Nach Schweden gibt es für mich noch weitere Länder außerhalb der USA, die bei technologischen Engpässen spannend sind. Heute: Japan.
Es geht nicht primär um die bekannten Namen, nicht um Toyota, Sony oder Nintendo. Interessant wird es oft einige Ebenen tiefer in der Wertschöpfungskette.

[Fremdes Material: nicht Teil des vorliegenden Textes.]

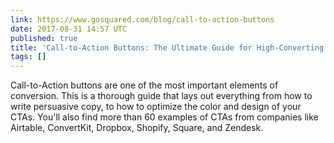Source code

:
 ```yaml
---
link: https://www.gosquared.com/blog/call-to-action-buttons
date: 2017-08-31 14:57 UTC
published: true
title: 'Call-to-Action Buttons: The Ultimate Guide for High-Converting CTAs'
tags: []
---
```


Call-to-Action buttons are one of the most important elements of conversion. This is a thorough guide that lays out everything from how to write persuasive copy, to how to optimize the color and design of your CTAs. You'll also find more than 60 examples of CTAs from companies like Airtable, ConvertKit, Dropbox, Shopify, Square, and Zendesk.
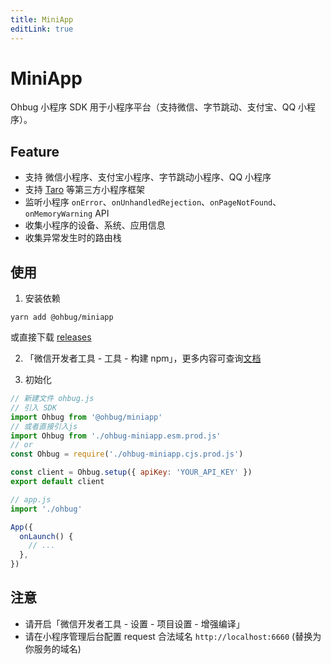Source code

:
 ```yaml
---
title: MiniApp
editLink: true
---
```


# MiniApp


Ohbug 小程序 SDK 用于小程序平台（支持微信、字节跳动、支付宝、QQ 小程序）。

## Feature

- 支持 微信小程序、支付宝小程序、字节跳动小程序、QQ 小程序
- 支持 [Taro](https://taro.aotu.io/) 等第三方小程序框架
- 监听小程序 `onError`、`onUnhandledRejection`、`onPageNotFound`、`onMemoryWarning` API
- 收集小程序的设备、系统、应用信息
- 收集异常发生时的路由栈

## 使用

1. 安装依赖

```shell
yarn add @ohbug/miniapp
```

或直接下载 [releases](https://github.com/ohbug-org/ohbug-miniapp/releases)

2. 「微信开发者工具 - 工具 - 构建 npm」，更多内容可查询[文档](https://developers.weixin.qq.com/miniprogram/dev/devtools/npm.html)

3. 初始化

```javascript
// 新建文件 ohbug.js
// 引入 SDK
import Ohbug from '@ohbug/miniapp'
// 或者直接引入js
import Ohbug from './ohbug-miniapp.esm.prod.js'
// or
const Ohbug = require('./ohbug-miniapp.cjs.prod.js')

const client = Ohbug.setup({ apiKey: 'YOUR_API_KEY' })
export default client
```

```javascript
// app.js
import './ohbug'

App({
  onLaunch() {
    // ...
  },
})
```

## 注意

- 请开启「微信开发者工具 - 设置 - 项目设置 - 增强编译」
- 请在小程序管理后台配置 request 合法域名 `http://localhost:6660` (替换为你服务的域名)
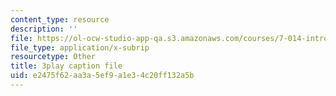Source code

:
 ```yaml
---
content_type: resource
description: ''
file: https://ol-ocw-studio-app-qa.s3.amazonaws.com/courses/7-014-introductory-biology-spring-2005/e2475f62aa3a5ef9a1e34c20ff132a5b_6BPDK1b3jDg.vtt
file_type: application/x-subrip
resourcetype: Other
title: 3play caption file
uid: e2475f62-aa3a-5ef9-a1e3-4c20ff132a5b
---
```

Vier Japan-Beispiele aus meinem Depot:
• Sumitomo Electric $5802 (-2,56 %) - Materialien und Infrastruktur für moderne Photonics-Systeme
• Furukawa Electric
$5801 (-6,42 %) - Glasfaser- und optische Übertragungstechnologien
• Harmonic Drive Systems
$6324 (-0,09 %) - Präzisionsantriebe für Robotik und Automatisierung
• Astroscale
$186A (-2,25 %) - Infrastruktur für Wartung und Entsorgung von Satelliten im Orbit
Diese decken drei unterschiedliche (der vier) DIBS*-Cluster ab:
🔹 Digital AI
Sumitomo Electric und Furukawa Electric
🔹 Physical AI
Harmonic Drive Systems
🔹 Space
Astroscale
*DIBS steht für Dynamic Infrastructure Bottleneck Stack
Was diese Unternehmen gemeinsam haben: Sie sitzen nicht dort, wo die Aufmerksamkeit des Marktes liegt. Vielmehr dort, wo neue Technologien überhaupt erst skalierbar werden:
- Bei Digital AI bedeutet das beispielsweise optische Datenübertragung
- Bei Physical AI, hier speziell Robotik, hochpräzise Bewegungssteuerung
- Im Weltraum künftig die Fähigkeit, Satelliten zu warten, zu bewegen oder kontrolliert aus dem Orbit zu entfernen (Debris Removal)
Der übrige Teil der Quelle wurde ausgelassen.